反則名 | 大型車 | 普通車 | 二輪車 | 原動機付自転車 |
---|---|---|---|---|
指定場所一時停止等違反 | 9,000円 | 7,000円 | 6,000円 | 5,000円 |
踏切不停止等違反 | 12,000円 | 9,000円 | 7,000円 | 6,000円 |
ゴールド免許の場合
ゴールド免許保有者が一時停止違反のような軽微な違反を犯した場合、反則点数は3ヶ月で失効したとしてもゴールド免許は剥奪されます。ただし、違反をした時点でブルー免許に変わるわけではありません。ゴールド免許でなくなるのは、次回の運転免許更新のタイミングです。また、軽微な違反が1回のまま次回運転免許更新を迎えた場合は、免許証の色はブルーになり有効期限5年が維持されます。しかし、重大な違反もしくは2回以上の軽微な違反の場合、免許の有効期限は3年になるので注意してください。

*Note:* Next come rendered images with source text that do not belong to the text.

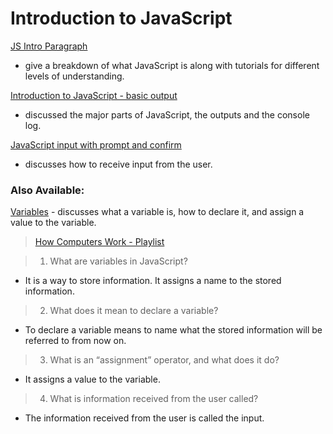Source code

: # Introduction to JavaScript

[JS Intro Paragraph](https://developer.mozilla.org/en-US/docs/Web/JavaScript)

  - give a breakdown of what JavaScript is along with tutorials for different levels of understanding. 

[Introduction to JavaScript - basic output](https://code-maven.com/introduction-to-javascript)

  - discussed the major parts of JavaScript, the outputs and the console log. 

[JavaScript input with prompt and confirm](https://code-maven.com/javascript-input-with-prompt-and-confirm)

  - discusses how to receive input from the user.

### Also Available:

   [Variables](https://www.w3schools.com/js/js_variables.asp) - discusses what a variable is, how to declare it, and assign a value to the variable. 

> [How Computers Work - Playlist](https://www.youtube.com/playlist?list=PLzdnOPI1iJNcsRwJhvksEo1tJqjIqWbN-)

> 1. What are variables in JavaScript?
   - It is a way to store information. It assigns a name to the stored information. 
> 2. What does it mean to declare a variable?
   - To declare a variable means to name what the stored information will be referred to from now on. 
> 3. What is an “assignment” operator, and what does it do?
   - It assigns a value to the variable. 
> 4. What is information received from the user called?
   - The information received from the user is called the input.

自動車任意保険のゴールド免許割引は保険の開始日(始期日)時点での免許の色が適用されるため、契約期間内はゴールド免許割引が継続されます。
4. 自転車も一時停止違反になるため注意が必要
道路交通法上では自転車は軽車両であるため、標識に従って一時停止して安全確認を行なわなくてはなりません。自転車の「指定場所一時不停止違反」には、車の罰則より重い3ヶ月以下の懲役または5万円以下の罰金が科せられます。

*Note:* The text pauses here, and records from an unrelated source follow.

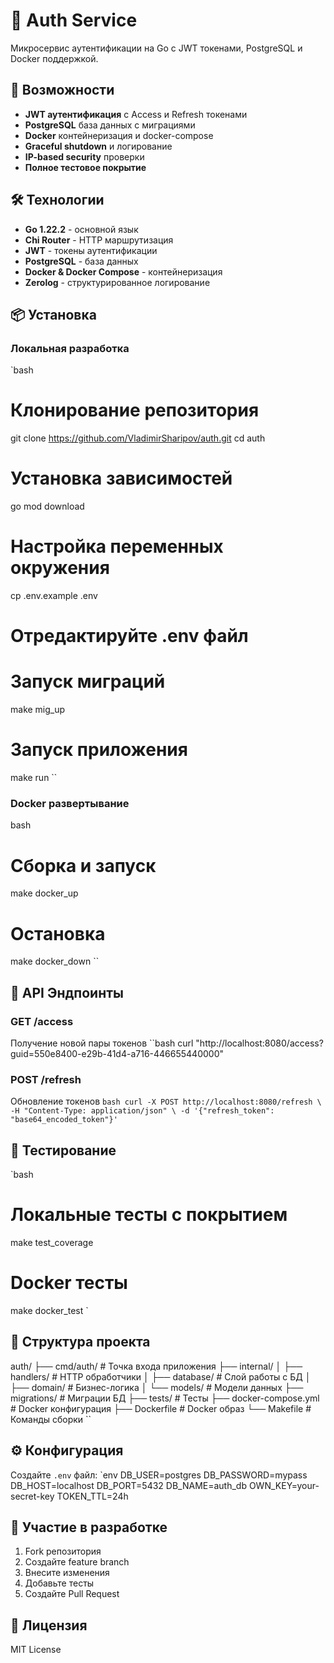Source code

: # 🔐 Auth Service

Микросервис аутентификации на Go с JWT токенами, PostgreSQL и Docker поддержкой.

## 🚀 Возможности

- **JWT аутентификация** с Access и Refresh токенами
- **PostgreSQL** база данных с миграциями
- **Docker** контейнеризация и docker-compose
- **Graceful shutdown** и логирование
- **IP-based security** проверки
- **Полное тестовое покрытие**

## 🛠 Технологии

- **Go 1.22.2** - основной язык
- **Chi Router** - HTTP маршрутизация
- **JWT** - токены аутентификации
- **PostgreSQL** - база данных
- **Docker & Docker Compose** - контейнеризация
- **Zerolog** - структурированное логирование

## 📦 Установка

### Локальная разработка
`bash
# Клонирование репозитория
git clone https://github.com/VladimirSharipov/auth.git
cd auth

# Установка зависимостей
go mod download

# Настройка переменных окружения
cp .env.example .env
# Отредактируйте .env файл

# Запуск миграций
make mig_up

# Запуск приложения
make run
``

### Docker развертывание
bash
# Сборка и запуск
make docker_up

# Остановка
make docker_down
``

## 🔌 API Эндпоинты

### GET /access
Получение новой пары токенов
``bash
curl "http://localhost:8080/access?guid=550e8400-e29b-41d4-a716-446655440000"


### POST /refresh
Обновление токенов
``bash
curl -X POST http://localhost:8080/refresh \
  -H "Content-Type: application/json" \
  -d '{"refresh_token": "base64_encoded_token"}'
``

## 🧪 Тестирование

`bash
# Локальные тесты с покрытием
make test_coverage

# Docker тесты
make docker_test
`

## 📁 Структура проекта

auth/
├── cmd/auth/           # Точка входа приложения
├── internal/
│   ├── handlers/       # HTTP обработчики
│   ├── database/       # Слой работы с БД
│   ├── domain/         # Бизнес-логика
│   └── models/         # Модели данных
├── migrations/         # Миграции БД
├── tests/             # Тесты
├── docker-compose.yml # Docker конфигурация
├── Dockerfile         # Docker образ
└── Makefile          # Команды сборки
``

## ⚙️ Конфигурация

Создайте `.env` файл:
`env
DB_USER=postgres
DB_PASSWORD=mypass
DB_HOST=localhost
DB_PORT=5432
DB_NAME=auth_db
OWN_KEY=your-secret-key
TOKEN_TTL=24h


## 🤝 Участие в разработке

1. Fork репозитория
2. Создайте feature branch
3. Внесите изменения
4. Добавьте тесты
5. Создайте Pull Request

## 📄 Лицензия

MIT License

また、3年間に2回以上違反を起こした場合は、「自転車運転講習」の受講命令が届きます。命令に従わなかった場合には5万円以下の罰金が科せられるため、必ず講習を受けるようにしましょう。自転車運転講習の時間は3時間、受講手数料は6,000円です。
2021年(令和3年)には、全国で自転車乗用中の一時停止違反により26人が死亡しています。自転車乗用中の死亡事故の原因はさまざまですが、一時停止違反が原因の割合は、65歳未満は全体の4.5%なのに対し、65歳以上は全体の8.5%と高くなっています。
自身と他の通行者の命を守るため、安全確認を行うことなくそのままのスピードで交差点に入るなどの行為は避けましょう。

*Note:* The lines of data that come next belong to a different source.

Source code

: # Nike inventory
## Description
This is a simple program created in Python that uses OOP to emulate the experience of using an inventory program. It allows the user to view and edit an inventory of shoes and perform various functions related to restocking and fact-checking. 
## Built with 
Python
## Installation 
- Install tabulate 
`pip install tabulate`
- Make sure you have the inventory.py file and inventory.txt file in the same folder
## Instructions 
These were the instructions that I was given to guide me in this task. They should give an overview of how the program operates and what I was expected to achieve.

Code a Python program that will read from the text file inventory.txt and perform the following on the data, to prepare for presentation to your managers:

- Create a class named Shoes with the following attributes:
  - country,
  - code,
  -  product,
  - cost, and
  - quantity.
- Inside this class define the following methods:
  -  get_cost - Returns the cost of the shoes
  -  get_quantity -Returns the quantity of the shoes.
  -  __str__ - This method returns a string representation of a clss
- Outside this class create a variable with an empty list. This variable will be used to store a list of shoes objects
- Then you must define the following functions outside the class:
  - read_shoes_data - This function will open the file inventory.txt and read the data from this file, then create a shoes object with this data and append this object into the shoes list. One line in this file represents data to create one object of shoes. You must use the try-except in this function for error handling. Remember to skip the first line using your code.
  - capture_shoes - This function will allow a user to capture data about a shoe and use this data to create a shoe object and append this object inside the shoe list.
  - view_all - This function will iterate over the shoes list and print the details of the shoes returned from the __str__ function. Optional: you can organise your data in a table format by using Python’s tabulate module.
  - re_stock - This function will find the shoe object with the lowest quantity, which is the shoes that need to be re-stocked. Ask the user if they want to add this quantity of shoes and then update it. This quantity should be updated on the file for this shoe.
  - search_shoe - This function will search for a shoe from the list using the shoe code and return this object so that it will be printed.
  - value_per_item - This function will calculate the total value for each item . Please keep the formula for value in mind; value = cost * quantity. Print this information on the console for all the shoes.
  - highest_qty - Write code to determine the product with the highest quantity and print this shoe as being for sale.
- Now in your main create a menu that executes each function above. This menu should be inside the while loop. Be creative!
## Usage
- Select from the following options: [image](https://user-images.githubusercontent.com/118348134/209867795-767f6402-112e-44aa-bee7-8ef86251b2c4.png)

なお、歩行者の場合は道路交通法上の軽車両に該当しないため、一時停止をする義務や罰金はありません。
しかし、歩行者の場合も、安全確認を行わずに交差点に入る、道路を渡るなどの行為が危険であることは間違いありません。
2021年(令和3年)に事故で亡くなった歩行者のうち、横断中に亡くなった方は65歳未満で47.9%、65歳以上では75.2%にものぼります。
「車が停止してくれるだろう」などの思い込みで安全確認を怠ることはせず、車が少ない道でも、必ず左右の確認などを行った上で進みましょう。
5. 安全運転を心がければ一時停止は自然と身につく
一時停止違反とは、信号がない交差点や踏切などの決められた場所で一時停止を怠ることです。一時停止を怠ると、反則点数2点の違反となり罰金が科されます。
車だけでなく自転車にも一時停止が義務付けられているため注意が必要です。
また、日本と海外でも一時停止のルールは異なります。
一時停止の標識について解説しましたが、海外ではほとんどの国が採用している一時停止の標識は八角形です。逆三角形の形状で、白地に赤枠の標識は海外では「譲れ」「非優先道路」を意味しています。
また、海外で運転する場合には、踏切で一時停止をすると危険です。踏切の警報器が鳴っていない、電車が来ないのに止まると後ろから追突される危険性があります。海外ではほとんどの踏切で一時停止が義務付けられていません。その国のルールを確かめて運転しましょう。
一時停止の本質は、一時停止をして安全を確認することです。車・自転車・歩行者にかかわらず、自身の命を守るためにも、安全運転を心がけましょう。